Jojo, you have never been to the OC. They don't even sell Spanish newspapers in the newsagents there! 

Of COURSE over a period of time Brendan should speak Spanish but in OC he could start without it - in Cuenca he'd struggle!


----------



## jojo (Sep 20, 2007)

SteveHall said:


> Jojo, you have never been to the OC. They don't even sell Spanish newspapers in the newsagents there!


You´re the one who without exception ALWAYS say that speaking and writing Spanish is a must!!! But however British the environment, eventually you need to speak in Spanish, as I stated, suppliers, tax office, ayuntamiento, lawyers, banks, clients, sales reps, adverts..........

jo xxx


----------



## SteveHall (Oct 17, 2008)

Yes, Jojo. I say that expats MUST but I am also realistic in that many will not be fluent in 6 months. To "try" to open a barbers catering only for English-speakers in Cuenca would I fear result in abject failure. In that paradise on earth that is Orihuela Costa the challenge would be to find a Spaniard to speak to. 

The last time I was there I saw a lone Spaniard in a bar - he had a bright red triangle on his lapels. Intrigued I walked over and asked what it meant, Pedro pointed to the engraved words: "Especies en Peligro de Extinción." My emotional "Estoy contigo - lo siento por tí" was all I could mumble.


----------



## jojo (Sep 20, 2007)

SteveHall said:


> Yes, Jojo. I say that expats MUST but I am also realistic in that many will not be fluent in 6 months. To "try" to open a barbers catering only for English-speakers in Cuenca would I fear result in abject failure. In that paradise on earth that is Orihuela Costa the challenge would be to find a Spaniard to speak to.
> 
> The last time I was there I saw a lone Spaniard in a bar - he had a bright red triangle on his lapels. Intrigued I walked over and asked what it meant, Pedro pointed to the engraved words: "Especies en Peligro de Extinción." My emotional "Estoy contigo - lo siento por tí" was all I could mumble.

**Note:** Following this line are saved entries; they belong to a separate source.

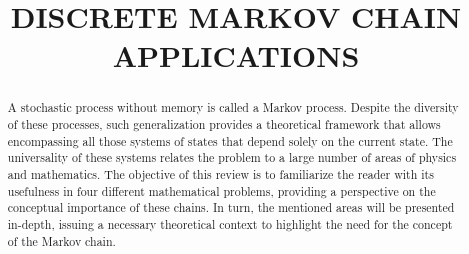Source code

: \documentclass[12pt]{article}
\numberwithin{equation}{section}
\begin{document}
\title{DISCRETE MARKOV CHAIN APPLICATIONS}








\begin{abstract} 
A stochastic process without memory is called a Markov process. Despite the diversity of these processes, such generalization provides a theoretical framework that allows encompassing all those systems of states that depend solely on the current state. The universality of these systems relates the problem to a large number of areas of physics and mathematics. The objective of this review is to familiarize the reader with its usefulness in four different mathematical problems, providing a perspective on the conceptual importance of these chains. In turn, the mentioned areas will be presented in-depth, issuing a necessary theoretical context to highlight the need for the concept of the Markov chain.
\end{abstract}

\maketitle
\end{document}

I´m sure you know best Steve, well better than I would thats for sure!! I guess its nice to know that your advise changes with the times as all good advise should 

Jo xxx


----------



## SteveHall (Oct 17, 2008)

My advice would never change re learning Spanish - the emphasis might! 

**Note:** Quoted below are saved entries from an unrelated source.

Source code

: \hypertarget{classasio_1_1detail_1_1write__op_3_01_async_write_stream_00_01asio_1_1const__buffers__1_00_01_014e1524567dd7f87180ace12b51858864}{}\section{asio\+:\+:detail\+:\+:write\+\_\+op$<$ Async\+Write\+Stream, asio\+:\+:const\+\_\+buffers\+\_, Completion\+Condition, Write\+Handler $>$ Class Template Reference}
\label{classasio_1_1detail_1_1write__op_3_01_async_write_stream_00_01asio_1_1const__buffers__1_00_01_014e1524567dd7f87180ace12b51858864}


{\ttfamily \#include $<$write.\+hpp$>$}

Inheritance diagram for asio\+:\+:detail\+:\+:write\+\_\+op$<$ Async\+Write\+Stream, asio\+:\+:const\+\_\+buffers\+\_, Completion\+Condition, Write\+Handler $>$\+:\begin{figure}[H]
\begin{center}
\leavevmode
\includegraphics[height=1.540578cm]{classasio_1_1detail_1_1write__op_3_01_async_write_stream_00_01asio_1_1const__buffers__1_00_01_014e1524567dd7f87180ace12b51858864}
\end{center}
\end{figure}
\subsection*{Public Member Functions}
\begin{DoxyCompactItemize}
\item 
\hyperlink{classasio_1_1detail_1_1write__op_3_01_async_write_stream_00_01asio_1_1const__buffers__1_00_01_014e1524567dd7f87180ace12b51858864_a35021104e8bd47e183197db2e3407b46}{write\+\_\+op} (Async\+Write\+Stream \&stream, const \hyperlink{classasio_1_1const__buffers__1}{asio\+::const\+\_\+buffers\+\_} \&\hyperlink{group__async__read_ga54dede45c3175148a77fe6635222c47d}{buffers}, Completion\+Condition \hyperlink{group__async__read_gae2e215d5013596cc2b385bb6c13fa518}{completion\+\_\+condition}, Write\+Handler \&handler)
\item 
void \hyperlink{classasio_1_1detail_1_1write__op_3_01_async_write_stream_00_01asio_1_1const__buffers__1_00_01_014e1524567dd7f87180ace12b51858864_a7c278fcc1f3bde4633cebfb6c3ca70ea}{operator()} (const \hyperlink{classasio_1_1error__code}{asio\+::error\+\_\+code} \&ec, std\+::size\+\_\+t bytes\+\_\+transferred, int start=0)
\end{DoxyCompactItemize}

You chilled now? Nice siesta in the pool? Good to be back "home"?


----------



## Tallulah (Feb 16, 2009)

jojo said:


> You´re the one who without exception ALWAYS say that speaking and writing Spanish is a must!!! But however British the environment, eventually you need to speak in Spanish, as I stated, suppliers, tax office, ayuntamiento, lawyers, banks, clients, sales reps, adverts..........
> 
> jo xxx


:behindsofa:I don't want to get in the middle of a spat .... but Jo's right! What happens on problems calling Telefonica/Fenosa/Technical support to fix your tills that are knackered?? Mind you...good way to promote the other angle in Spain - if you want employment you must speak English - that's becoming more and more of a necessity as well lol!!

Tally.x


----------



## jojo (Sep 20, 2007)

SteveHall said:


> My advice would never change re learning Spanish - the emphasis might!
> 
> You chilled now? Nice siesta in the pool? Good to be back "home"?

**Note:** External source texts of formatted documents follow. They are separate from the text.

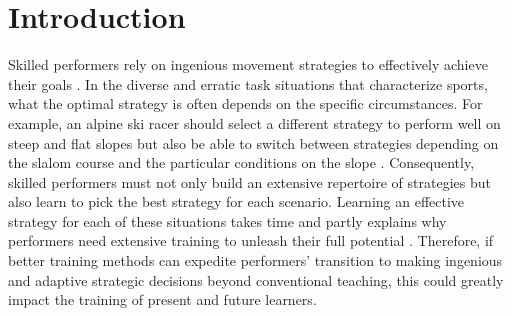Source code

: \documentclass[pdflatex,sn-nature]{sn-jnl}%
\theoremstyle{thmstyleone}%
\theoremstyle{thmstyletwo}%
\theoremstyle{thmstylethree}%
\begin{document}
\section{Introduction}
Skilled performers rely on ingenious movement strategies to effectively achieve their goals  \cite{krakauer_motor_2019,wolpert_motor_2010, wolpert_principles_2011, gray_plateaus_2017, diedrichsen_motor_2015, chen_effects_2018, stanley_motor_2013, du_relationship_2022, mangalam_investigating_2023, taylor_role_2012, tsay_strategy_2023}. In the diverse and erratic task situations that characterize sports, what the optimal strategy is often depends on the specific circumstances. For example, an alpine ski racer should select a different strategy to perform well on steep and flat slopes \cite{supej_impact_2015} but also be able to switch between strategies depending on the slalom course and the particular conditions on the slope \cite{reid_kinematic_2010}. Consequently, skilled performers must not only build an extensive repertoire of strategies but also learn to pick the best strategy for each scenario\cite{krakauer_motor_2019, du_relationship_2022,mangalam_investigating_2023,wolpert_principles_2011, gallivan_decision-making_2018}. Learning an effective strategy for each of these situations takes time and partly explains why performers need extensive training to unleash their full potential \cite{krakauer_motor_2019}. Therefore, if better training methods can expedite performers' transition to making ingenious and adaptive strategic decisions beyond conventional teaching, this could greatly impact the training of present and future learners.

\end{document}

Bloody marvellous! Best place on earth!!

Jo xx


----------



## SteveHall (Oct 17, 2008)

Glad to hear that you are happy again, Jojo. 

TFO, it's just EMPHASIS. Of course, Brendan, should speak Spanish asap but where you live in the Frozen North, for example, could he open a barbershop and survive if he was only speaking English? ¡Creo k no! In OC, he could .................tragically! LOL


----------